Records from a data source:
-.-.-

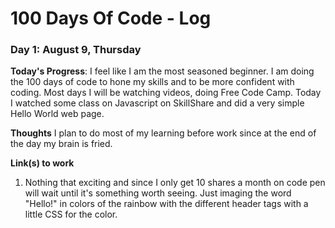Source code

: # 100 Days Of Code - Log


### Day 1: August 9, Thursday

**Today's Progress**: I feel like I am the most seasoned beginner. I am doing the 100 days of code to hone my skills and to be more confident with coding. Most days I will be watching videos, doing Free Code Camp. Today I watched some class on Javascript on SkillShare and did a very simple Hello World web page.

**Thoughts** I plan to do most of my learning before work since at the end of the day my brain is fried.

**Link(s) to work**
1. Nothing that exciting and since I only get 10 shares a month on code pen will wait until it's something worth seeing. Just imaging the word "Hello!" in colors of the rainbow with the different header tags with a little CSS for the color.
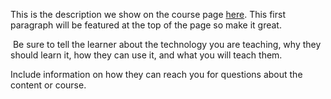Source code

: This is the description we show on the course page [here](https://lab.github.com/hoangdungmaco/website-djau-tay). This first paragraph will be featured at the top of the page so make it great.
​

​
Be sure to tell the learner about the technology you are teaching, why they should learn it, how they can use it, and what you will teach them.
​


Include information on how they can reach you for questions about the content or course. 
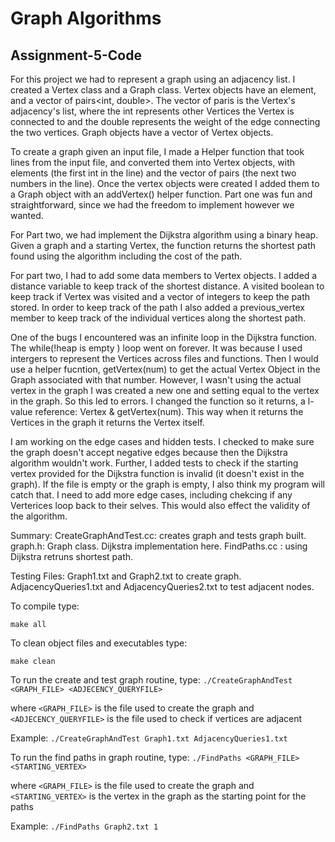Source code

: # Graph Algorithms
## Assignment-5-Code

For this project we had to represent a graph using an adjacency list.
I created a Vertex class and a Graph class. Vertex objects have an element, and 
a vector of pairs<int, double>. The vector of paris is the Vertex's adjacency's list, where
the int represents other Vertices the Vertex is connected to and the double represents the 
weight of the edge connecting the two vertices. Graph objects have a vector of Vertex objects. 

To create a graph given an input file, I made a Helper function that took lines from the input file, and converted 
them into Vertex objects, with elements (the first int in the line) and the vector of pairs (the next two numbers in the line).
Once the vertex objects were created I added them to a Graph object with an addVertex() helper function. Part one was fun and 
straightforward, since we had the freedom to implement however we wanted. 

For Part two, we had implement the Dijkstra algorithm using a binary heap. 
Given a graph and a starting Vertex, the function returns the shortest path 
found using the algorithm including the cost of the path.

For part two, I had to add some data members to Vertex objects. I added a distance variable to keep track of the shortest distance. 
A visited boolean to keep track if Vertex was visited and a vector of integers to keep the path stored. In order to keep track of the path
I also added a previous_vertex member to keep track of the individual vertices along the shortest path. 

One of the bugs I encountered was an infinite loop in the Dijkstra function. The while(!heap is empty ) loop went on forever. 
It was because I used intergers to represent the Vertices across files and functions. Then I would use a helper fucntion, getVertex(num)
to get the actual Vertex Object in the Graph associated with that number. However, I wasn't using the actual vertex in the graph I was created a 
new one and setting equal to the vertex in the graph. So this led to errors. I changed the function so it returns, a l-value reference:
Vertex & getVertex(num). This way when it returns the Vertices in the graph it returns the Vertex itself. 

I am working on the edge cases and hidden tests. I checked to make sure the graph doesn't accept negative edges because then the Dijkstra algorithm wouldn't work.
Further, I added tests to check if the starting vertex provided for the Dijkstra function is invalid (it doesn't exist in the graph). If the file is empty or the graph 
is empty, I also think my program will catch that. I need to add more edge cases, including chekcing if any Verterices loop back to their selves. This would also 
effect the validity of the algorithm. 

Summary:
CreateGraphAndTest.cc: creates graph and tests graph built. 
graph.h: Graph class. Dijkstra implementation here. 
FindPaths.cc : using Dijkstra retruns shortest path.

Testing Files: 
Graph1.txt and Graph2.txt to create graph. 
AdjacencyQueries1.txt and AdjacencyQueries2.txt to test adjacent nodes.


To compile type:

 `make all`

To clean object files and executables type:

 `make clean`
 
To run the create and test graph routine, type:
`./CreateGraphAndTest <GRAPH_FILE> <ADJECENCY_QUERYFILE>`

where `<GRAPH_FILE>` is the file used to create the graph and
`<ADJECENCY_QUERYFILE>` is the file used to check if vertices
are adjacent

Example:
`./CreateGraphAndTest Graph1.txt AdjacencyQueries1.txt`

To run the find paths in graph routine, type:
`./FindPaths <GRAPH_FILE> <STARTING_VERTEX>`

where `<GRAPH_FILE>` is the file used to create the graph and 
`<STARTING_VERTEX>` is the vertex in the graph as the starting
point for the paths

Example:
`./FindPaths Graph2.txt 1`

-.-.-

## The problem
Write out, word for word, the stretch of entries that begins at the line with "1. Nothing that" and ends at the line with "For part two, I". Pictures do not belong in it.

## Exercise response
1. Nothing that exciting and since I only get 10 shares a month on code pen will wait until it's something worth seeing. Just imaging the word "Hello!" in colors of the rainbow with the different header tags with a little CSS for the color.
Source code

: This is the description we show on the course page [here](https://lab.github.com/hoangdungmaco/website-djau-tay). This first paragraph will be featured at the top of the page so make it great.
​

​
Be sure to tell the learner about the technology you are teaching, why they should learn it, how they can use it, and what you will teach them.
​


Include information on how they can reach you for questions about the content or course. 
Source code

: # Graph Algorithms
## Assignment-5-Code

For this project we had to represent a graph using an adjacency list.
I created a Vertex class and a Graph class. Vertex objects have an element, and 
a vector of pairs<int, double>. The vector of paris is the Vertex's adjacency's list, where
the int represents other Vertices the Vertex is connected to and the double represents the 
weight of the edge connecting the two vertices. Graph objects have a vector of Vertex objects. 

To create a graph given an input file, I made a Helper function that took lines from the input file, and converted 
them into Vertex objects, with elements (the first int in the line) and the vector of pairs (the next two numbers in the line).
Once the vertex objects were created I added them to a Graph object with an addVertex() helper function. Part one was fun and 
straightforward, since we had the freedom to implement however we wanted. 

For Part two, we had implement the Dijkstra algorithm using a binary heap. 
Given a graph and a starting Vertex, the function returns the shortest path 
found using the algorithm including the cost of the path.

For part two, I had to add some data members to Vertex objects. I added a distance variable to keep track of the shortest distance. 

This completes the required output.